**EXERCISE**. Find and copy each line of the data that includes "Verwahrung".

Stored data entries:
****************************************

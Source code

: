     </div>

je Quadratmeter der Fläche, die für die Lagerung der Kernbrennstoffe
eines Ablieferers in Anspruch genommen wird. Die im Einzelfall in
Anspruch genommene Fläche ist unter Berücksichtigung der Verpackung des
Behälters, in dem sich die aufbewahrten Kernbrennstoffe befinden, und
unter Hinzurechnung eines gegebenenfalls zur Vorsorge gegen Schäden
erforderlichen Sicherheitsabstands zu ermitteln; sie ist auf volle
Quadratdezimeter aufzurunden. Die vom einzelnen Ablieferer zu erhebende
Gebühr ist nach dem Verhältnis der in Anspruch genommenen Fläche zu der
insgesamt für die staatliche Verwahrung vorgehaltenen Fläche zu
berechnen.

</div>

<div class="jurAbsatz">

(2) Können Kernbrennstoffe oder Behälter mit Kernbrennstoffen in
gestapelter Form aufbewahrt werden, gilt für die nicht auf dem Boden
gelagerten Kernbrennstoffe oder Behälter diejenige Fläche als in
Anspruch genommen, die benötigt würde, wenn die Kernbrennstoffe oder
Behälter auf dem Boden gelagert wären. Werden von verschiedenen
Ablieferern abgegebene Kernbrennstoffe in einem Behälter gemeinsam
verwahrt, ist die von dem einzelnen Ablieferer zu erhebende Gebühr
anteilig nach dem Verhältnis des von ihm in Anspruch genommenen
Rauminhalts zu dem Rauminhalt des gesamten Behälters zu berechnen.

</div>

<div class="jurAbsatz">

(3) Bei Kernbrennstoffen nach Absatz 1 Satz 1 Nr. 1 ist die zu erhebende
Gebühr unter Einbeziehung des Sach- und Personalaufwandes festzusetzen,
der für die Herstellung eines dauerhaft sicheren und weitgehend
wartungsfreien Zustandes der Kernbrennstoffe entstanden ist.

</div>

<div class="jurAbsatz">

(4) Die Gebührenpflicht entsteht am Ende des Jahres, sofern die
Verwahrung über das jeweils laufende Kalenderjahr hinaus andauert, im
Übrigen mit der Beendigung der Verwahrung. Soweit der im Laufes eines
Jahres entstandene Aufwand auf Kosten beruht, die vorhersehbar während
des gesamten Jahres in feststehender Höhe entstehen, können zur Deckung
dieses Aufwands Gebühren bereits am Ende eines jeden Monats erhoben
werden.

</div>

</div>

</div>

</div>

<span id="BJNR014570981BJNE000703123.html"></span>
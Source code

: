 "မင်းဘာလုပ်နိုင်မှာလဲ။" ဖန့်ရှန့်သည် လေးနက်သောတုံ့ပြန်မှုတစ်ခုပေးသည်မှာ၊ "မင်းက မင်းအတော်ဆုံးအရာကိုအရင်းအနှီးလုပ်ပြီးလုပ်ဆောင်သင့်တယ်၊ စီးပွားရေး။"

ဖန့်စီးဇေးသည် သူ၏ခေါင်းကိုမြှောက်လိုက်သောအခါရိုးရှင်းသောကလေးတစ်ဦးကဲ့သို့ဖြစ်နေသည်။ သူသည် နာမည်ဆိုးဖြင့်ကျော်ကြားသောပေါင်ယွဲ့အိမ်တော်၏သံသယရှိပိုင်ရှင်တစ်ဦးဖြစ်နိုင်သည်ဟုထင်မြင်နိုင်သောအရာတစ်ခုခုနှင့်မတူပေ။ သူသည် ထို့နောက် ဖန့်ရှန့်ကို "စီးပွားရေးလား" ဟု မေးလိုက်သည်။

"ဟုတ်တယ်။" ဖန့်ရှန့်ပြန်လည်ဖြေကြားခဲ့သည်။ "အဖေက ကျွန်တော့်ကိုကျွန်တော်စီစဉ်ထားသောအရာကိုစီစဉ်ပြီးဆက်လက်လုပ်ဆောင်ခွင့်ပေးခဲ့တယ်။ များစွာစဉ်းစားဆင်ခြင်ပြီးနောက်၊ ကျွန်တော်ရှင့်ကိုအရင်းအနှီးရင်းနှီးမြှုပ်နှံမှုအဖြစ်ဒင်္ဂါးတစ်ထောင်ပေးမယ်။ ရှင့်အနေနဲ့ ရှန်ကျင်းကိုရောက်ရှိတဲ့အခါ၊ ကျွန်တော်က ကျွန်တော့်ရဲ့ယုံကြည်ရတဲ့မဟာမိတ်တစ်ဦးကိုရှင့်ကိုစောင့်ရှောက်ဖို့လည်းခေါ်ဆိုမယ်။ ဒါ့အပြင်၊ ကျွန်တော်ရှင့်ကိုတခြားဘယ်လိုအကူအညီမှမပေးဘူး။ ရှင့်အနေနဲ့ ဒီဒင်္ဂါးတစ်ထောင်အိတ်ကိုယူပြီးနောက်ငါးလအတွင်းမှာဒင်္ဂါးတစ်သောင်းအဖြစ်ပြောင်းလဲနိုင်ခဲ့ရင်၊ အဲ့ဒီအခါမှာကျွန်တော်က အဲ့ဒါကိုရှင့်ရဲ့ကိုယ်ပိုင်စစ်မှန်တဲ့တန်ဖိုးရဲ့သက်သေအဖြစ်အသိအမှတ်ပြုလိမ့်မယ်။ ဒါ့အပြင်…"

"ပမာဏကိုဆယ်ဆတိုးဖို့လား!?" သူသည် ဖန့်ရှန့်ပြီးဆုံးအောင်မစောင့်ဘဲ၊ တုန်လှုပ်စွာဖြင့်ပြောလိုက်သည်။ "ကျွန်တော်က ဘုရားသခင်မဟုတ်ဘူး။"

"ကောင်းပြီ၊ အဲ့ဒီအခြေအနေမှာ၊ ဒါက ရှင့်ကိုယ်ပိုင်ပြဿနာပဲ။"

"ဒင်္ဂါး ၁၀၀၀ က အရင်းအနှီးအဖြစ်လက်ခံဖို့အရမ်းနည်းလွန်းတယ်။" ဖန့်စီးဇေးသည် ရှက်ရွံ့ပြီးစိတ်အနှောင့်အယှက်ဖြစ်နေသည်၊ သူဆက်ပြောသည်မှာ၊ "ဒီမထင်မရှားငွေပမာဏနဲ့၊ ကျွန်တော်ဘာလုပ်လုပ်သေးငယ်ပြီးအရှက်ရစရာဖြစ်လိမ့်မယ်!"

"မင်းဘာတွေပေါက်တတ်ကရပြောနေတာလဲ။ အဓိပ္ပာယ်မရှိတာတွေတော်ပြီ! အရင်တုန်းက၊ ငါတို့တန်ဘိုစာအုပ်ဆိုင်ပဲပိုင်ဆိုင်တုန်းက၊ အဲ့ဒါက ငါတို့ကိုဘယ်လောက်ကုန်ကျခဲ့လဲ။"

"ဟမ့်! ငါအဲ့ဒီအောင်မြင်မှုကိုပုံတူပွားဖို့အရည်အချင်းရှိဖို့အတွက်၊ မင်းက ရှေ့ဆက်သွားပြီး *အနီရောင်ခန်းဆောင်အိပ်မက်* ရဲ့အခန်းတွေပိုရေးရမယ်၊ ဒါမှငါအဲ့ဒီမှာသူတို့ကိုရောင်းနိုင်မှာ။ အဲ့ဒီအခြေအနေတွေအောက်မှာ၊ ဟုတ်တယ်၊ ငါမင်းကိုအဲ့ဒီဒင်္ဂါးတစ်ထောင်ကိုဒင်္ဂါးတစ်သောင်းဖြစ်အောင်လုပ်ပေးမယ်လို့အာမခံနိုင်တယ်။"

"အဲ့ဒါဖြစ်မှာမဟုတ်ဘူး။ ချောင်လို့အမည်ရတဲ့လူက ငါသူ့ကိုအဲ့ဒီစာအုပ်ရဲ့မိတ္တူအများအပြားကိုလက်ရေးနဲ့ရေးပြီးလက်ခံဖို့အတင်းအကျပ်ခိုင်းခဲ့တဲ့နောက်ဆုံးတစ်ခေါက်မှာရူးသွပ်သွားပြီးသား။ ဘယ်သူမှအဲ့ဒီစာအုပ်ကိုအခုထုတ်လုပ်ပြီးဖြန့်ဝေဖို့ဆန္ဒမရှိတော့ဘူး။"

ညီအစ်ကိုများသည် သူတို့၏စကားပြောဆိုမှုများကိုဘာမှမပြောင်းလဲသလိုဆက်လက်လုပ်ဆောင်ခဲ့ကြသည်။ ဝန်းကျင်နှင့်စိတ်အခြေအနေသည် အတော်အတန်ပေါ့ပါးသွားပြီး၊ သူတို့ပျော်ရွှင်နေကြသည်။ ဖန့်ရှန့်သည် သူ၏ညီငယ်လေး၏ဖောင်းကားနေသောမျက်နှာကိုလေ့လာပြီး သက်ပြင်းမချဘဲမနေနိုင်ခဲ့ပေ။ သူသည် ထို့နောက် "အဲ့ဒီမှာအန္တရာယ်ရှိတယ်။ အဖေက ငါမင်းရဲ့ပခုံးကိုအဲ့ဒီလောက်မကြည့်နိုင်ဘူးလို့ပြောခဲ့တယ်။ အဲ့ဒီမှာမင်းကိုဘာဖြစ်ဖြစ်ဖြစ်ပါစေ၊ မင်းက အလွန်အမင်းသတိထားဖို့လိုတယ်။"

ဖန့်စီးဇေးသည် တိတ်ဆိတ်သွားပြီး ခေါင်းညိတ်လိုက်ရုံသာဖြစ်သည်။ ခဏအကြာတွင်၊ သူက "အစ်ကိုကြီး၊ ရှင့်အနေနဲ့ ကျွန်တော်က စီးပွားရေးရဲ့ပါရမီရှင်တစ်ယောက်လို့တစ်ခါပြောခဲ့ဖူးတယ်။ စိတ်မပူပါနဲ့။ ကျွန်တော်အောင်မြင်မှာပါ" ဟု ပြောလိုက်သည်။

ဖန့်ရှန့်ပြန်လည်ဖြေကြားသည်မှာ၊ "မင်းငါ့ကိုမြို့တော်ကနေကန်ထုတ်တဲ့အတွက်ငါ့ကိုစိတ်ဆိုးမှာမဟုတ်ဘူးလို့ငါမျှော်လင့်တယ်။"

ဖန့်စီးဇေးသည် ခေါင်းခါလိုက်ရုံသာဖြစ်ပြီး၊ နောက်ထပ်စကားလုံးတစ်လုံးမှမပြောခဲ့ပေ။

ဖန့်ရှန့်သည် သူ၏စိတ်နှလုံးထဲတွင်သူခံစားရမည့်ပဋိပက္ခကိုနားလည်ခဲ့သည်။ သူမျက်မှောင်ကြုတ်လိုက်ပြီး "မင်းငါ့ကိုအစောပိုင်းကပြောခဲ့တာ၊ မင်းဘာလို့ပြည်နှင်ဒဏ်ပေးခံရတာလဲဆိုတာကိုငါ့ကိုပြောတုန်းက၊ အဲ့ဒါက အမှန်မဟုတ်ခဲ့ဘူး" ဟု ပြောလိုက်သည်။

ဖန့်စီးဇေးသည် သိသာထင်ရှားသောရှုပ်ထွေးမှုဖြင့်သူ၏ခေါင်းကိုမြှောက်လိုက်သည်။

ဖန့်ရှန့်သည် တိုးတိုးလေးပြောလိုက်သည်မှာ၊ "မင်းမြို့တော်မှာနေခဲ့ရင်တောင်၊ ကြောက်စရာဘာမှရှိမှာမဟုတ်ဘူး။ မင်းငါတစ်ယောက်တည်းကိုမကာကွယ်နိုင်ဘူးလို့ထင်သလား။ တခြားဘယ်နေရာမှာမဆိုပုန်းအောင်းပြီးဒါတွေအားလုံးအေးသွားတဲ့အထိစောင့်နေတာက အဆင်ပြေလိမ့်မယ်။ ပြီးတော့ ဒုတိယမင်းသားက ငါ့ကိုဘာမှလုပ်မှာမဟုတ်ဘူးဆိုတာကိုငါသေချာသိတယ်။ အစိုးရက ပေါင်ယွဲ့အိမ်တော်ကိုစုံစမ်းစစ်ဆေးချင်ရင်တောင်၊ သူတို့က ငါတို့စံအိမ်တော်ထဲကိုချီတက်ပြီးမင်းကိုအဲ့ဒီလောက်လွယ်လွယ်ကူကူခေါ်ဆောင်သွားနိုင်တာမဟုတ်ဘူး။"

****************************************

**TASK ANSWER**.
insgesamt für die staatliche Verwahrung vorgehaltenen Fläche zu
Verwahrung über das jeweils laufende Kalenderjahr hinaus andauert, im
Übrigen mit der Beendigung der Verwahrung. Soweit der im Laufes eines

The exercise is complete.